So, in sum, Dave, whenever you think you've got the best idea for a secret, internal hash to use for your production code and it isn't to use a standard, off-the-shelf, public, thoroughly tested product, remember this:

You don't.

Just use bcrypt. (Or Argon2)

(As a side note, if you're just building an algorithm for fun and/or self-education, feel free to ignore all of this. Building your own algorithm to protect passwords in production is dangerous because you'll build a weak algorithm that offers little to no protection. Building your own algorithm to see if you can break it is an excellent way to pass the time, stimulate your mind, and maybe even learn some crypto.)

Nic
  • 1,826
  • 15
  • 22
  • 10
    I've got some horrors specifically designed to make an ASIC board designer worry, but I'm afraid to use them because allocating 5600k of RAM per password check opens up one easy DOS against my server. – Joshua Jul 02 '19 at 03:21
  • 3
    "Just use Bcrypt" - no, use Argon2. It has been the gold standard for quite some time now. – Polynomial Jul 03 '19 at 01:09
  • @Polynomial In the original post, Dave was trying to replace Bcrypt, which is why the original version of this post only referenced Bcrypt. Good point; I've added Argon2. – Nic Jul 03 '19 at 19:02
  • If you indent the line beginning "And all that is just thinking exclusively about offline attacks on databases..." with 4 spaces, it will be rendered as part of the numbered section above it, lining it up with that content. – jpmc26 Jul 04 '19 at 00:06
  • @jpmc26 It would, but I was trying to apply it to _both_ sections.
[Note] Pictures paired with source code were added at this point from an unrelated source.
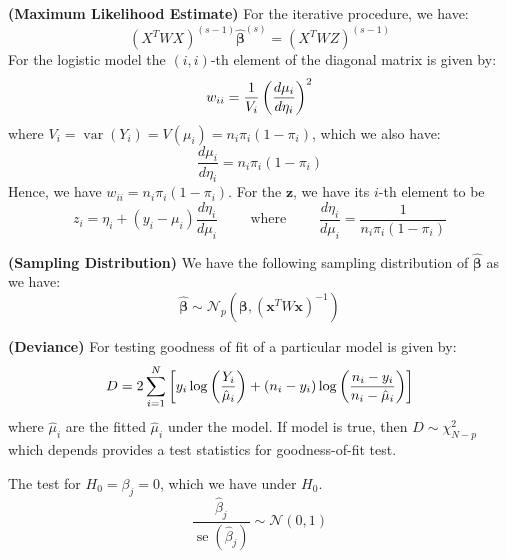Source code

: \begin{remark}{\textbf{(Maximum Likelihood Estimate)}}
    For the iterative procedure, we have:
    \begin{equation*}
        (X^TWX)^{(s-1)}\hat{\boldsymbol \beta}^{(s)} = (X^TWZ)^{(s-1)}
    \end{equation*}
    For the logistic model the $(i,i)$-th element of the diagonal matrix is given by:
    \begin{equation*}
        w_{ii} = \frac{1}{V_i}\left( \frac{d\mu_i}{d\eta_i} \right)^2
    \end{equation*}
    where $V_i = \operatorname{var}(Y_i) = V(\mu_i) = n_i\pi_i(1-\pi_i)$, which we also have:
    \begin{equation*}
        \frac{d\mu_i}{d\eta_i} = n_i\pi_i(1-\pi_i)
    \end{equation*}
    Hence, we have $w_{ii} = n_i\pi_i(1-\pi_i)$. For the $\boldsymbol z$, we have its $i$-th element to be 
    \begin{equation*}
        z_i = \eta_i + (y_i - \mu_i)\frac{d\eta_i}{d\mu_i} \qquad \text{ where } \qquad \frac{d\eta_i}{d\mu_i} = \frac{1}{n_i\pi_i(1-\pi_i)}
    \end{equation*}
\end{remark}

\begin{remark}{\textbf{(Sampling Distribution)}}
    We have the following sampling distribution of $\hat{\boldsymbol \beta}$ as we have:
    \begin{equation*}
        \hat{\boldsymbol \beta} \sim\mathcal{N}_p(\boldsymbol \beta, (\boldsymbol x^TW\boldsymbol x)^{-1})
    \end{equation*}
\end{remark}

\begin{remark}{\textbf{(Deviance)}}
    For testing goodness of fit of a particular model is given by:
    \begin{equation*}
        D = 2\sum^N_{i=1}\left[ y_i\log\left( \frac{Y_i}{\hat{\mu}_i} \right) + (n_i-y_i)\log\left( \frac{n_i-y_i}{n_i-\hat{\mu}_i} \right)  \right]
    \end{equation*}
    where $\hat{\mu}_i$ are the fitted $\hat{\mu}_i$ under the model. If model is true, then $D\sim\chi^2_{N-p}$ which depends provides a test statistics for goodness-of-fit test. 
\end{remark}

\begin{remark}
    The test for $H_0 = \beta_j = 0$, which we have under $H_0$. 
    \begin{equation*}
        \frac{\hat{\beta}_j}{\operatorname{se}(\hat{\beta}_j)} \sim \mathcal{N}(0, 1)
    \end{equation*}
\end{remark}

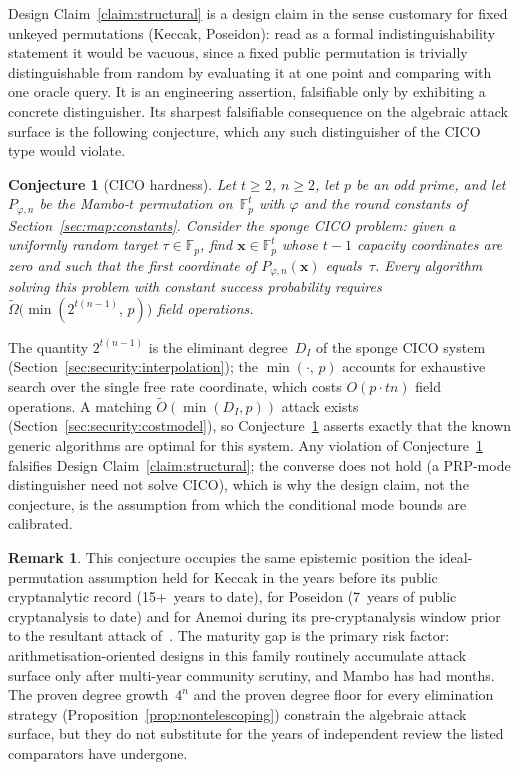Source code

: \documentclass[11pt,a4paper]{article}
\newtheorem{conjecture}[theorem]{Conjecture}
\theoremstyle{definition}
\newtheorem{remark}[theorem]{Remark}
\newcommand{\Fp}{\mathbb{F}_p}
\begin{document}
Design Claim~\ref{claim:structural} is a design claim in the sense
customary for fixed unkeyed permutations (Keccak, Poseidon): read as a
formal indistinguishability statement it would be vacuous, since a
fixed public permutation is trivially distinguishable from random by
evaluating it at one point and comparing with one oracle query. It is
an engineering assertion, falsifiable only by exhibiting a concrete
distinguisher. Its sharpest falsifiable consequence on the algebraic
attack surface is the following conjecture, which any such
distinguisher of the CICO type would violate.

\begin{conjecture}[CICO hardness]\label{conj:cico}
Let $t \ge 2$, $n \ge 2$, let $p$ be an odd prime, and let
$P_{\varphi,n}$ be the Mambo-$t$ permutation on~$\Fp^t$ with
$\varphi$ and the round constants of
Section~\ref{sec:map:constants}. Consider the sponge CICO problem:
given a uniformly random target $\tau \in \Fp$, find
$\mathbf{x} \in \Fp^t$ whose $t-1$ capacity coordinates are zero and
such that the first coordinate of $P_{\varphi,n}(\mathbf{x})$
equals~$\tau$. Every algorithm solving this problem with constant
success probability requires
$\widetilde{\Omega}\bigl(\min(2^{t(n-1)},\, p)\bigr)$ field
operations.
\end{conjecture}

The quantity $2^{t(n-1)}$ is the eliminant degree~$D_I$ of the sponge
CICO system (Section~\ref{sec:security:interpolation}); the
$\min(\cdot,\, p)$ accounts for exhaustive search over the single free
rate coordinate, which costs $O(p \cdot tn)$ field operations. A
matching $\widetilde{O}(\min(D_I, p))$ attack exists
(Section~\ref{sec:security:costmodel}), so
Conjecture~\ref{conj:cico} asserts exactly that the known generic
algorithms are optimal for this system. Any violation of
Conjecture~\ref{conj:cico} falsifies
Design Claim~\ref{claim:structural}; the converse does not hold
(a PRP-mode distinguisher need not solve CICO), which is why the
design claim, not the conjecture, is the assumption from which the
conditional mode bounds are calibrated.

\begin{remark}\label{rem:maturity}
This conjecture occupies the same epistemic position the
ideal-permutation assumption held for Keccak in the years before its
public cryptanalytic record (15+~years to date), for Poseidon (7~years
of public cryptanalysis to date) and for Anemoi during its
pre-cryptanalysis window prior to the resultant attack
of~\cite{Anemoi_attack}. The maturity gap is the primary risk factor:
arithmetisation-oriented designs in this family routinely accumulate
attack surface only after multi-year community scrutiny, and Mambo
has had months. The proven degree growth~$4^n$ and the proven degree floor for every
elimination strategy (Proposition~\ref{prop:nontelescoping}) constrain
the algebraic attack surface, but they do not substitute for the
years of independent review the listed comparators have undergone.
\end{remark}
\end{document}
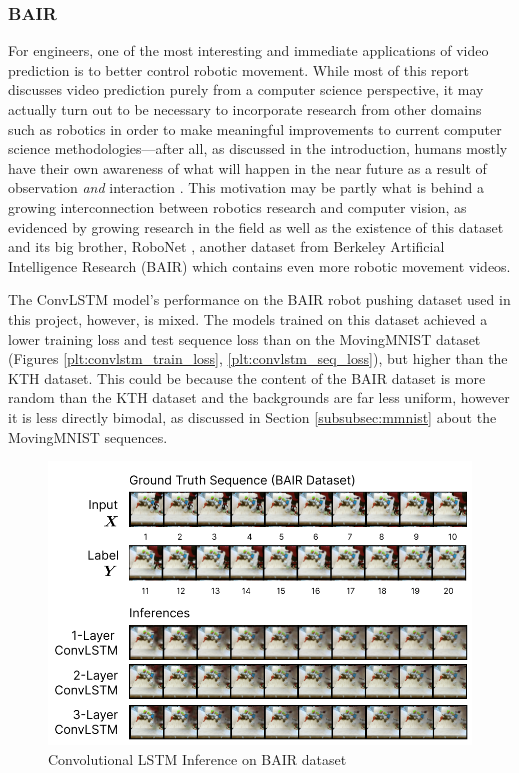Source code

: \documentclass{scrartcl}
\begin{document}
\subsubsection{BAIR}
\label{subsubsec:bair}

For engineers, one of the most interesting and immediate applications of video
prediction is to better control robotic movement. While most of this report
discusses video prediction purely from a computer science perspective, it may
actually turn out to be necessary to incorporate research from other domains
such as robotics in order to make meaningful improvements to current computer
science methodologies---after all, as discussed in the introduction, humans
mostly have their own awareness of what will happen in the near future as a
result of observation \textit{and} interaction \cite{human_learning_sequences}.
This motivation may be partly what is behind a growing interconnection between
robotics research and computer vision, as evidenced by growing research in the
field as well as the existence of this dataset and its big brother, RoboNet
\cite{robonet_dataset}, another dataset from Berkeley Artificial Intelligence
Research (BAIR) which contains even more robotic movement videos.

The ConvLSTM model's performance on the BAIR robot pushing dataset used in this
project, however, is mixed. The models trained on this dataset achieved a lower
training loss and test sequence loss than on the MovingMNIST dataset (Figures
\ref{plt:convlstm_train_loss}, \ref{plt:convlstm_seq_loss}), but higher than the KTH
dataset. This could be because the content of the BAIR dataset is more random
than the KTH dataset and the backgrounds are far less uniform, however it is
less directly bimodal, as discussed in Section \ref{subsubsec:mmnist} about the
MovingMNIST sequences.

\begin{figure}[H]
	\begin{center}
		\includegraphics[width=1\textwidth]{inferences/bair/bair_inferences.png}
	\end{center}
	\caption{Convolutional LSTM Inference on BAIR dataset}
	\label{inf:convlstm_bair_inference}
\end{figure}
\end{document}
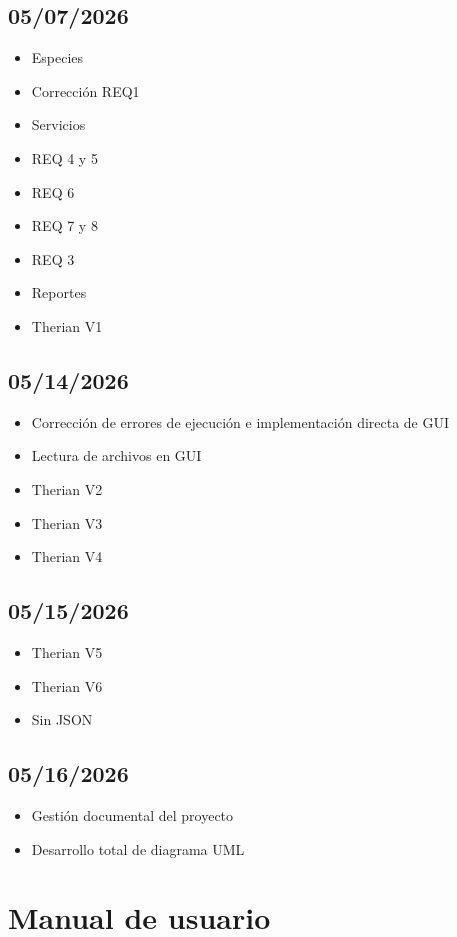 \documentclass[man]{apa7}
\begin{document}
	\subsection{05/07/2026}
		\begin{itemize}
			\item Especies
			\item Corrección REQ1
			\item Servicios
			\item REQ 4 y 5
			\item REQ 6
			\item REQ 7 y 8
			\item REQ 3
			\item Reportes
			\item Therian V1
		\end{itemize}
	\subsection{05/14/2026}
		\begin{itemize}
			\item Corrección de errores de ejecución e implementación directa de GUI
			\item Lectura de archivos en GUI
			\item Therian V2
			\item Therian V3
			\item Therian V4
		\end{itemize}
	\subsection{05/15/2026}
		\begin{itemize}
			\item Therian V5
			\item Therian V6
			\item Sin JSON
		\end{itemize}
	\subsection{05/16/2026}
		\begin{itemize}
			\item Gestión documental del proyecto
			\item Desarrollo total de diagrama UML
		\end{itemize}
	\newpage
	
	\section*{Manual de usuario}\label{sec:Manual de usuario}
	
\end{document}
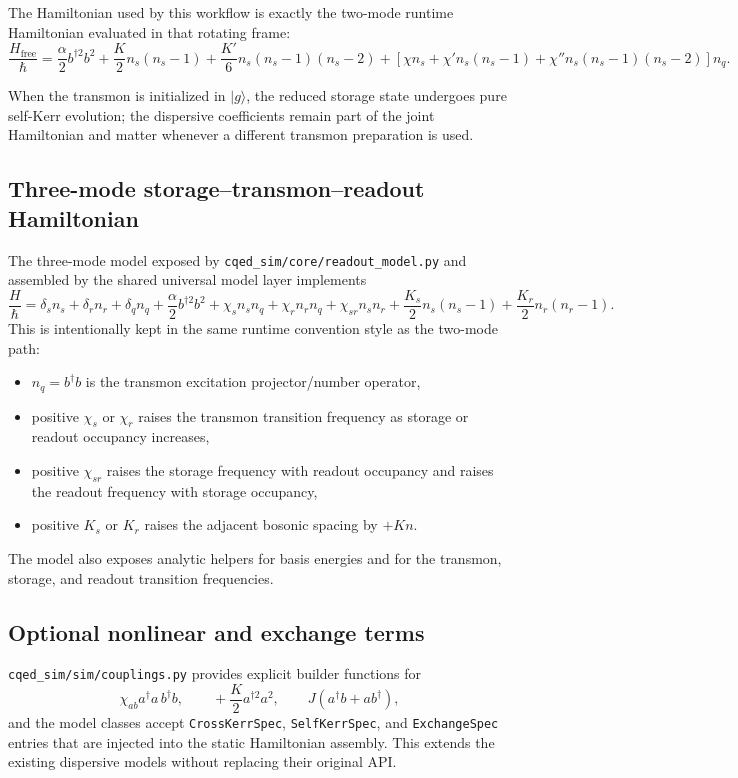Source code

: \documentclass[11pt]{article}
\begin{document}
\noindent
The Hamiltonian used by this workflow is exactly the two-mode runtime Hamiltonian
evaluated in that rotating frame:
\[
\frac{H_{\mathrm{free}}}{\hbar}
=
\frac{\alpha}{2} b^{\dagger 2} b^2
+
\frac{K}{2} n_s(n_s-1)
+
\frac{K'}{6} n_s(n_s-1)(n_s-2)
+
\left[
\chi n_s
+
\chi' n_s(n_s-1)
+
\chi'' n_s(n_s-1)(n_s-2)
\right] n_q.
\]

\noindent
When the transmon is initialized in \(|g\rangle\), the reduced storage state
undergoes pure self-Kerr evolution; the dispersive coefficients remain part of
the joint Hamiltonian and matter whenever a different transmon preparation is used.

\subsection*{Three-mode storage--transmon--readout Hamiltonian}
The three-mode model exposed by \texttt{cqed\_sim/core/readout\_model.py} and
assembled by the shared universal model layer implements
\[
\frac{H}{\hbar}
=
\delta_s n_s
+
\delta_r n_r
+
\delta_q n_q
+
\frac{\alpha}{2} b^{\dagger 2} b^2
+
\chi_s n_s n_q
+
\chi_r n_r n_q
+
\chi_{sr} n_s n_r
+
\frac{K_s}{2} n_s(n_s-1)
+
\frac{K_r}{2} n_r(n_r-1).
\]
This is intentionally kept in the same runtime convention style as the two-mode path:
\begin{itemize}[leftmargin=1.5em]
  \item \(n_q=b^\dagger b\) is the transmon excitation projector/number operator,
  \item positive \(\chi_s\) or \(\chi_r\) raises the transmon transition frequency
  as storage or readout occupancy increases,
  \item positive \(\chi_{sr}\) raises the storage frequency with readout occupancy
  and raises the readout frequency with storage occupancy,
  \item positive \(K_s\) or \(K_r\) raises the adjacent bosonic spacing by \(+Kn\).
\end{itemize}

\noindent
The model also exposes analytic helpers for basis energies and for the transmon,
storage, and readout transition frequencies.

\subsection*{Optional nonlinear and exchange terms}
\texttt{cqed\_sim/sim/couplings.py} provides explicit builder functions for
\[
\chi_{ab} a^\dagger a\, b^\dagger b,\qquad
+\frac{K}{2} a^{\dagger 2} a^2,\qquad
J(a^\dagger b + a b^\dagger),
\]
and the model classes accept \texttt{CrossKerrSpec},
\texttt{SelfKerrSpec}, and \texttt{ExchangeSpec} entries that are injected into
the static Hamiltonian assembly. This extends the existing dispersive models
without replacing their original API.
\end{document}
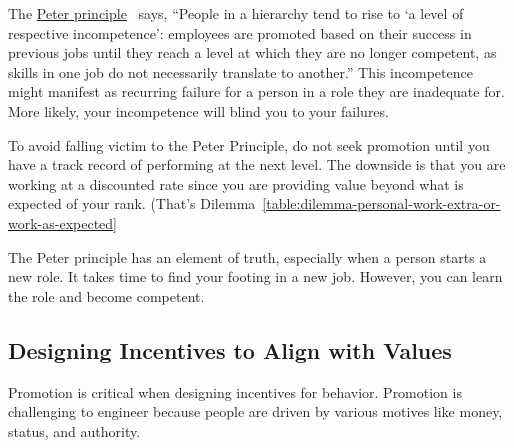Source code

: The \href{https://en.wikipedia.org/wiki/Peter_principle}{Peter principle}~\cite{1970_Peter} says, 
%
%
%
``People in a hierarchy tend to rise to `a level of respective incompetence': employees are promoted based on their success in previous jobs until they reach a level at which they are no longer competent, as skills in one job do not necessarily translate to another.''
This incompetence might manifest as recurring failure for a person in a role they are inadequate for. More likely, your incompetence will blind you to your failures.

To avoid falling victim to the Peter Principle, do not seek promotion until you have a track record of performing at the next level. 
%
%
The downside is that you are working at a discounted rate since you are providing value beyond what is expected of your rank. (That's Dilemma~\ref{table:dilemma-personal-work-extra-or-work-as-expected}\iftoggle{haspagenumbers}{ on page~\pageref{table:dilemma-personal-work-extra-or-work-as-expected}.)}{.)} 


The Peter principle has an element of truth, especially when a person starts a new role. It takes time to find your footing in a new job. However, you can learn the role and become competent. %


\subsection*{Designing Incentives to Align with Values}
Promotion is critical when designing incentives for behavior. Promotion is challenging to engineer because people are driven by various motives like money, status, and authority. 


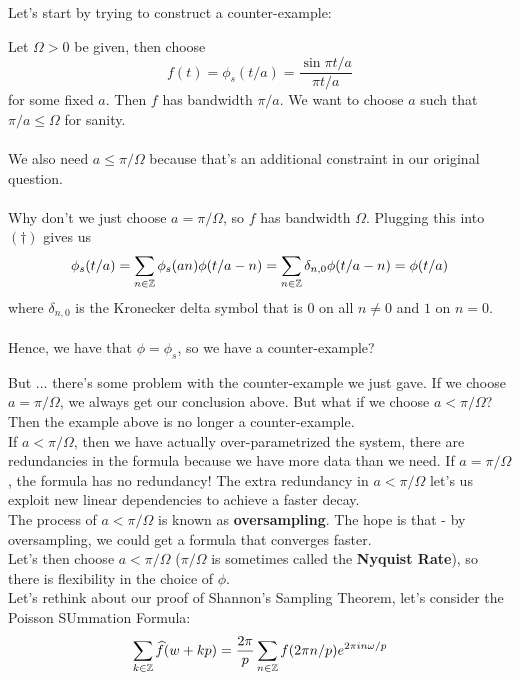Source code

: \documentclass{article}
\begin{document}
Let's start by trying to construct a counter-example:

\begin{example}
    Let $\Omega > 0$ be given, then choose
    \[f(t) = \phi_s(t/a) = \frac{\sin \pi t/a}{\pi t/a}\]
    for some fixed $a$. Then $f$ has bandwidth $\pi/a$. We want to choose $a$ such that $\pi/a \leq \Omega$ for sanity.\\\\
    We also need $a \leq \pi/\Omega$ because that's an additional constraint in our original question.\\\\
    Why don't we just choose $a = \pi/\Omega$, so $f$ has bandwidth $\Omega$. Plugging this into $(\dagger)$ gives us
    \[\phi_s(t/a) = \sum_{n \in \mathbb{Z}} \phi_s(an) \phi(t/a - n) = \sum_{n \in \mathbb{Z}} \delta_{n, 0} \phi(t/a - n) = \phi(t/a) \]
    where $\delta_{n, 0}$ is the Kronecker delta symbol that is $0$ on all $n \neq 0$ and $1$ on $n = 0$.\\\\
    Hence, we have that $\phi = \phi_s$, so we have a counter-example?
\end{example}

But ... there's some problem with the counter-example we just gave. If we choose $a = \pi/\Omega$, we always get our conclusion above. But what if we choose $a < \pi/\Omega$? Then the example above is no longer a counter-example.\\

If $a < \pi/\Omega$, then we have actually over-parametrized the system, there are redundancies in the formula because we have more data than we need. If $a = \pi/\Omega$, the formula has no redundancy! The extra redundancy in $a < \pi/\Omega$ let's us exploit new linear dependencies to achieve a faster decay.\\

The process of $a < \pi/\Omega$ is known as \textbf{oversampling}. The hope is that - by oversampling, we could get a formula that converges faster.\\

Let's then choose $a < \pi/\Omega$ ($\pi/\Omega$ is sometimes called the \textbf{Nyquist Rate}), so there is flexibility in the choice of $\phi$.\\

Let's rethink about our proof of Shannon's Sampling Theorem, let's consider the Poisson SUmmation Formula:
\[\sum_{k \in \mathbb{Z}} \widehat{f}(w + kp) = \frac{2\pi}{p} \sum_{n \in \mathbb{Z}} f(2\pi n/p) e^{2\pi i n \omega/p}\]
\end{document}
All of the issues I mentioned in the first bit could leave the database, alone, crackable, directly or otherwise. If I expanded it to anything that could lead to an attack, this list would be _much_ longer... – Nic Jul 04 '19 at 00:40
  • @Polynomial The wikipedia article on Argon2 is pretty short and apart from the reference to the "Password Hashing Competition" which seems like it wasn't done by any big reputable organization. Not saying that makes it bad, but is there any detailed analysis by known experts I could look at? (Even a question on this very site [doesn't mention it prominently](https://security.stackexchange.com/questions/211/how-to-securely-hash-passwords). Hard to keep up to date with the ever changing algorithms and decide what's well tested enough to be used.. – Voo Jul 04 '19 at 14:19
  • @Voo That question is from 2010. Excluding the Community auto-edit to correct links, the last edit is from 2015, and that doesn't look to have been a content edit, only a grammar one. If you look at the edit history, you'll see that that information is really from 2013. A _lot_ can change in six years, especially in digital fields, especially in cybersecurity. I picked a newer question intentionally, because something from 2018 is less out-of-date than something from 2013, and _that_ question explicitly calls Argon2 the preferred choice. – Nic Jul 04 '19 at 15:29
  • 1
    @Nic Somehow missed your link in the answer, I blame my phone. – Voo Jul 04 '19 at 17:10
  • @Voo Argon2 has been heavily vetted by both academics and the security community. While a few cost-reduction attacks have been discovered in one of the modes, they in no way detract from the overall superiority of Argon2 over bcrypt. I would strongly recommend it for new designs (and design upgrades), unless you're in a situation where an scrypt implementation is natively available in your platform/framework of choice and Argon2 is not. I would not generally recommend bcrypt for new designs except for IoT devices with very little memory. – Polynomial Jul 04 '19 at 17:48
  • @Voo Just say it was compromised because it uses Dave's algorithm to store your password :) – Nic Jul 04 '19 at 19:15
  • @Polynomial I'm fairly sure that if you're trying to secure an IoT device with very little memory, you won't use a password hash database at all. You'll build the password functionality into the control app, using some key derivation function and then standard key-based crypto. Or at least, that's how I'd do it... – Nic Jul 15 '19 at 23:14
  • @NicHartley Not all devices interact with external systems. There are still common cases in firmware where you need to perform key derivation from a password, or store a password locally in a secure manner. – Polynomial Jul 16 '19 at 15:22
  • @Polynomial ...I'm not sure I understand what you mean. Can you give any examples of IoT devices which only ever, even indirectly, interact with other ultra-low-power devices? I ask because even industrial automation usually has some sort of central 'standard' computer, which could easily do the key-stretching in a much more brute force-resilient way than any embedded device. – Nic Jul 16 '19 at 16:09
  • @NicHartley They're not necessarily IoT, they can just be regular hardware. Standalone devices like hardware password managers come to mind. I've also seen IoT devices where a remote access password is stored locally as a hash and the incoming requests take that password and check it for validity - PBKDF2 is fine here, Argon2 or scrypt isn't feasible. – Polynomial Jul 16 '19 at 23:12
  • @Polynomial Ohh, I see what you mean -- right, that's a good point. Though in that case, hopefully whoever's making it will realize that no matter _what_ function they use, a PC can immediately crack it many times faster, just by virtue of not being a low-power device... As for "proper" IoT devices that take a password, I'm sure that's _done_, my point is only that it _shouldn't be_. I give you more credit than I give most IoT devs. Even in non-IoT embedded devices, an effort should be made to avoid using passwords. – Nic Jul 16 '19 at 23:16
10

In the case of a breach of the database and not the source code, Dave might have made things better compared to plain SHA1. But...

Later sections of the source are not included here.